NLP Research Lab Part 2: Skip-Gram Architecture Overview

by Don Vetal

Editor's Note: This post is part of a series based on the research conducted in District Data Labs' NLP Research Lab. Make sure to check out NLP Research Lab Part 1: Distributed Representations.

Chances are, if you've been working in Natural Language Processing (NLP) or machine learning, you've heard of the class of approaches called Word2Vec. Word2Vec is an implementation of the Skip-Gram and Continuous Bag of Words (CBOW) neural network architectures. At its core, the skip-gram approach is an attempt to characterize a word, phrase, or sentence based on what other words, phrases, or sentences appear around it. In this post, I will provide a conceptual understanding of the inputs and outputs of the skip-gram architecture.

Skip-Gram's Purpose

The purpose of the Skip-Gram Architecture is to train a system to represent all the words in a corpus as vectors. Given a word, it aims to find the probability that the word will show up near another word. From this kind of representation, we can calculate similarities between words or even the correct response to an analogy test.

For example, a typical analogy test might consist of the following:

Tape : Sticky :: Oil : X

In this case, an appropriate response for the value of X might be "Slippery." The output for this model, which is described in detail below, results in a vector of the length of the vocabulary for each word. A practitioner should be able to calculate the cosine distance between two word vector representations to determine similarity.

Here is a simple Python example, where we assume the vocabulary size is 6 and are trying to compare the similarity between two words:

from scipy.spatial.distance import cosine

tape = [0.1, 0.2, 0.1, 0.2, 0.2, 0]
oil = [0.2, 0.1, 0, 0.2, 0.2, 0]

cosine_distance = cosine(tape,oil)

In this case, the cosine distance ends up being 0.1105008200066786.
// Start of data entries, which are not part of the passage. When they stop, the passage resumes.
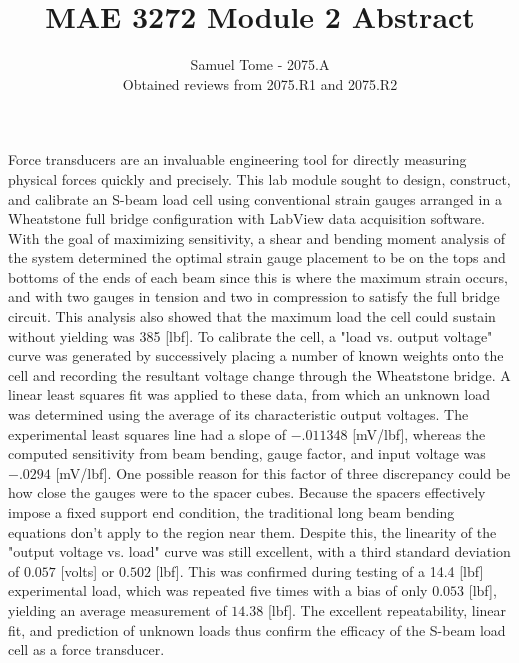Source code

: \documentclass[11pt]{article}
\begin{document}
 

 
\title{MAE 3272 Module 2 Abstract}
\author{Samuel Tome - 2075.A \\ Obtained reviews from 2075.R1 and 2075.R2}
\maketitle



Force transducers are an invaluable engineering tool for directly measuring physical forces quickly and precisely.  This lab module sought to design, construct, and calibrate an S-beam load cell using conventional strain gauges arranged in a Wheatstone full bridge configuration with LabView data acquisition software.  With the goal of maximizing sensitivity, a shear and bending moment analysis of the system determined the optimal strain gauge placement to be on the tops and bottoms of the ends of each beam since this is where the maximum strain occurs, and with two gauges in tension and two in compression to satisfy the full bridge circuit.  This analysis also showed that the maximum load the cell could sustain without yielding was 385 [lbf].  To calibrate the cell, a "load vs. output voltage" curve was generated by successively placing a number of known weights onto the cell and recording the resultant voltage change through the Wheatstone bridge.  A linear least squares fit was applied to these data, from which an unknown load was determined using the average of its characteristic output voltages.  The experimental least squares line had a slope of $-.011348 $ [mV/lbf], whereas the computed sensitivity from beam bending, gauge factor, and input voltage was $ -.0294 $ [mV/lbf].  One possible reason for this factor of three discrepancy could be how close the gauges were to the spacer cubes.  Because the spacers effectively impose a fixed support end condition, the traditional long beam bending equations don't apply to the region near them.  Despite this, the linearity of the "output voltage vs. load" curve was still excellent, with a third standard deviation of $0.057$ [volts] or $0.502$ [lbf].  This was confirmed during testing of a 14.4 [lbf] experimental load, which was repeated five times with a bias of only $0.053$ [lbf], yielding an average measurement of $14.38$ [lbf].  The excellent repeatability, linear fit, and prediction of unknown loads thus confirm the efficacy of the S-beam load cell as a force transducer.
\end{document}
Guessing the result of an analogy simply uses vector addition and subtraction and then determines the closest word to the resulting vector. For example, to calculate the vector in order to guess the result of an analogy, we might do the following:

import numpy as np

tape = np.array([0.1, 0.2, 0.1, 0.2, 0.2, 0.1])
oil = np.array([0.2, 0.1, 0, 0.2, 0.2, 0.1])
sticky = np.array([0.2, 0.0, 0.05, 0.02, 0.0, 0.0])

result_array = tape + oil - sticky

Then you can simply find the closest word (via cosine distance or other) to the result_array, and that would be your prediction. Both of these examples should give you a good intuition for why skip-gram is incredibly useful. So let's dig into some of the details.

Defining the Skip-Gram Structure

To make things easy to understand, we are going to take a look at another example.

Duct tape works anywhere. Duct tape is magic and should be worshiped.
— Andy Weir, The Martian

In the real world, a corpus that you want to train will be large; at least tens of thousands of words if not larger. If we trained the example above in the real world, it wouldn’t work because it isn’t large enough, but for the purposes of this post, it will do.

Preparing the Corpus for Training

Before you get to the meat of the algorithm, you should be doing some preparatory work with the content, just as you would do for most other NLP-oriented tasks. One might think immediately that they should remove stopwords, or words that are common and have little subject oriented meaning (ex. the, in, I). This is not the case in skip-gram, as the algorithm relies on understanding word distance in a paragraph to generate the right vectors. Imagine if we removed stop words from the sentence "I am the king of the world." The original distance between king and world is 3, but by removing stopwords, the distance between those two words changes to 1. We've fundamentally changed the shape of the sentence.

However, we do probably want to conduct stemming in order to get words down to their core root (stem). This is very helpful in ensuring that two words that have the same stem (ex. ‘run’ and ‘running’) end up being seen as the same word ('run') by the computer.

A simple example using NLTK in Python is provided below.

from nltk import stem

#Initialize an empty list
my_stemmed_words_list = []

#Start with a list of words.
word_list = [duct, tape, works, anywhere, magic, worshiped]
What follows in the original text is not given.